Gingival recession is more simply known as receding gums. It is characterized by exposure of the roots of the teeth and is caused by retraction of the gums away from the crown of the teeth, or by a loss of gum tissue. Gingival recession is most common in adults over 40, though it may occur earlier. It may or may not include recession of the alveolar bone. The most common cause of gingival recession is periodontal disease, though there are many other possible causes.
While periodontal disease is by far the most likely catalyst for gingival recession, overly aggressive brushing may also cause the gums to recede. Gingival recession may also be caused by brushing in a horizontal direction or using a toothbrush with bristles that are too hard. Flossing too aggressively may also cut into the gums and cause gingival recession. In some cases, the tissue of the gums is thin or fragile, simply due to heredity, which can predispose some people to gingival recession. The use of chewing tobacco has also been shown to adversely affect the mucous membranes in the mouth and cause the gums to recede. In some patients, trauma to the gingival tissue can occur with certain habits, like chewing the teeth or repeatedly probing the gum, though these causes are more often associated with psychiatric disorders. Piercings in the lip or tongue may also lead to trauma of the gum tissue, and certain oral habits children have may lead to gingival recession. Scurvy, which is a systemic disease caused by a lack of vitamin C, can also lead to gingival recession. Gingival recession may also appear as an effect of acute necrotizing ulcerative gingivitis or abnormal tooth position or crowding. In less common situations, the gum tissue may be intentionally retracted to expose an adult tooth that resists eruption.

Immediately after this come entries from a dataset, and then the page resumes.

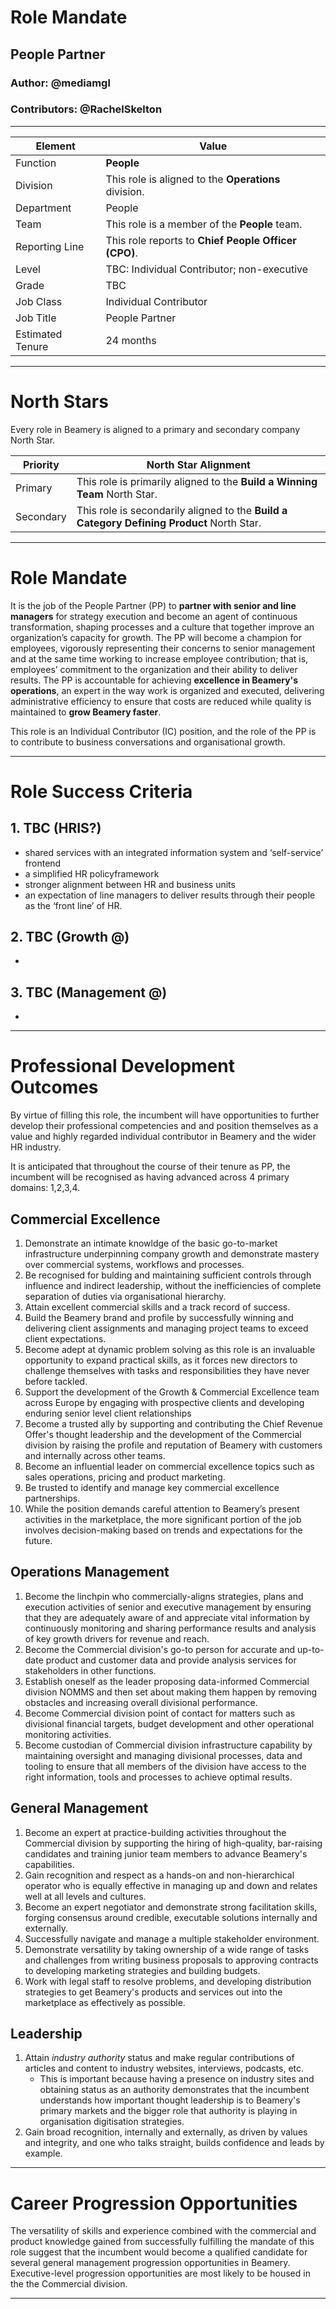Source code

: # Role Mandate
## People Partner
### Author:  @mediamgl
### Contributors: @RachelSkelton

---

**Element** | **Value**
------------ | -------------
Function | **People**
Division | This role is aligned to the **Operations** division.
Department | People
Team | This role is a member of the **People** team.
Reporting Line | This role reports to **Chief People Officer (CPO)**. 
Level | TBC:  Individual Contributor; non-executive
Grade | TBC
Job Class | Individual Contributor
Job Title | People Partner
Estimated Tenure | 24 months

---

# North Stars

Every role in Beamery is aligned to a primary and secondary company North Star.

**Priority** | **North Star Alignment**
------------ | -------------
Primary | This role is primarily aligned to the **Build a Winning Team** North Star.
Secondary | This role is secondarily aligned to the **Build a Category Defining Product** North Star.

---

# Role Mandate

It is the job of the People Partner (PP) to **partner with senior and line managers** for strategy execution and become an agent of continuous transformation, shaping processes and a culture that together improve an organization’s capacity for growth. The PP will become a champion for employees, vigorously representing their concerns to senior management and at the same time working to increase employee contribution; that is, employees’ commitment to the organization and their ability to deliver results. The PP is accountable for achieving **excellence in Beamery's operations**, an expert in the way work is organized and executed, delivering administrative efficiency to ensure that costs are reduced while quality is maintained to **grow Beamery faster**.

This role is an Individual Contributor (IC) position, and the role of the PP is to contribute to business conversations and organisational growth. 

---

# Role Success Criteria

## 1. TBC (HRIS?)
- shared services with an integrated information system and ‘self-service’ frontend
- a simplified HR policyframework
- stronger alignment between HR and business units
- an expectation of line managers to deliver results through their people as the ‘front line’ of HR.

## 2. TBC (Growth @)
- 

## 3. TBC (Management @)
- 
	
---

# Professional Development Outcomes

By virtue of filling this role, the incumbent will have opportunities to further develop their professional competencies and and position themselves as a value and highly regarded individual contributor in Beamery and the wider HR industry.

It is anticipated that throughout the course of their tenure as PP, the incumbent will be recognised as having advanced across 4 primary domains:  1,2,3,4.

## Commercial Excellence
1. Demonstrate an intimate knowldge of the basic go-to-market infrastructure underpinning company growth and demonstrate mastery over commercial systems, workflows and processes.
2. Be recognised for bulding and maintaining sufficient controls through influence and indirect leadership, without the inefficiencies of complete separation of duties via organisational hierarchy.
3. Attain excellent commercial skills and a track record of success.
4. Build the Beamery brand and profile by successfully winning and delivering client assignments and managing project teams to exceed client expectations.
5. Become adept at dynamic problem solving as this role is an invaluable opportunity to expand practical skills, as it forces new directors to challenge themselves with tasks and responsibilities they have never before tackled.
6. Support the development of the Growth & Commercial Excellence team across Europe by engaging with prospective clients and developing enduring senior level client relationships
7. Become a trusted ally by supporting and contributing the Chief Revenue Offer's thought leadership and the development of the Commercial division by raising the profile and reputation of Beamery with customers and internally across other teams.
8. Become an influential leader on commercial excellence topics such as sales operations, pricing and product marketing.
9. Be trusted to identify and manage key commercial excellence partnerships.
10. While the position demands careful attention to Beamery’s present activities in the marketplace, the more significant portion of the job involves decision-making based on trends and expectations for the future.

## Operations Management
1. Become the linchpin who commercially-aligns strategies, plans and execution activities of senior and executive management by ensuring that they are adequately aware of and appreciate vital information by continuously monitoring and sharing performance results and analysis of key growth drivers for revenue and reach.
2. Become the Commercial division's go-to person for accurate and up-to-date product and customer data and provide analysis services for stakeholders in other functions.
3. Establish oneself as the leader proposing data-informed Commercial division NOMMS and then set about making them happen by removing obstacles and increasing overall divisional performance.
4. Become Commercial division point of contact for matters such as divisional financial targets, budget development and other operational monitoring activities.
5. Become custodian of Commercial division infrastructure capability by maintaining oversight and managing divisional processes, data and tooling to ensure that all members of the division have access to the right information, tools and processes to achieve optimal results.

## General Management
1. Become an expert at practice-building activities throughout the Commercial division by supporting the hiring of high-quality, bar-raising candidates and training junior team members to advance Beamery's capabilities.
3. Gain recognition and respect as a hands-on and non-hierarchical operator who is equally effective in managing up and down and relates well at all levels and cultures.
4. Become an expert negotiator and demonstrate strong facilitation skills, forging consensus around credible, executable solutions internally and externally.
5. Successfully navigate and manage a multiple stakeholder environment.
6. Demonstrate versatility by taking ownership of a wide range of tasks and challenges from writing business proposals to approving contracts to developing marketing strategies and building budgets.
7. Work with legal staff to resolve problems, and developing distribution strategies to get Beamery's products and services out into the marketplace as effectively as possible.

## Leadership
1. Attain *industry authority* status and make regular contributions of articles and content to industry websites, interviews, podcasts, etc.
	- This is important because having a presence on industry sites and obtaining status as an authority demonstrates that the incumbent understands how important thought leadership is to Beamery's primary markets and the bigger role that authority is playing in organisation digitisation strategies.
2. Gain broad recognition, internally and externally, as driven by values and integrity, and one who talks straight, builds confidence and leads by example.

---

# Career Progression Opportunities

The versatility of skills and experience combined with the commercial and product knowledge gained from successfully fulfilling the mandate of this role suggest that the incumbent would become a qualified candidate for several general management progression opportunities in Beamery. Executive-level progression opportunities are most likely to be housed in the the Commercial division.

---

Gingival recession is most often a progressive condition, which is part of the reason it appears more frequently in older people. The condition may happen so gradually as to go unnoticed until symptoms arise. Symptoms can include mobility of the teeth, or the illusion that the teeth are longer than they are, due to an increase in the area of the tooth that is exposed. The tooth may also appear to differ in color as the cementum becomes exposed, as the cementum is a different color from the tooth’s enamel. The roots may even become exposed, depending on the severity of the recession. The teeth may be hypersensitive, reacting with sharp pain when exposed to extremes in temperature or to excessively sweet, spicy, or acidic food or drink. If the cementum on the root surface of the tooth is no longer protected by the gingival tissue, it can be easily damaged, exposing the sensitive tubules that connect to the tooth’s pulp and increasing the sensitivity of the teeth. This exposure can also increase the likelihood of cavities forming below the gumline. When periodontal disease is also present, the gums may appear red or swollen, and gingival recession may be accompanied by bad breath. In some cases, treating the swelling caused by periodontal disease can reveal gingival recession that was previously undetected, due to swelling of the tissue creating the appearance of fuller gums.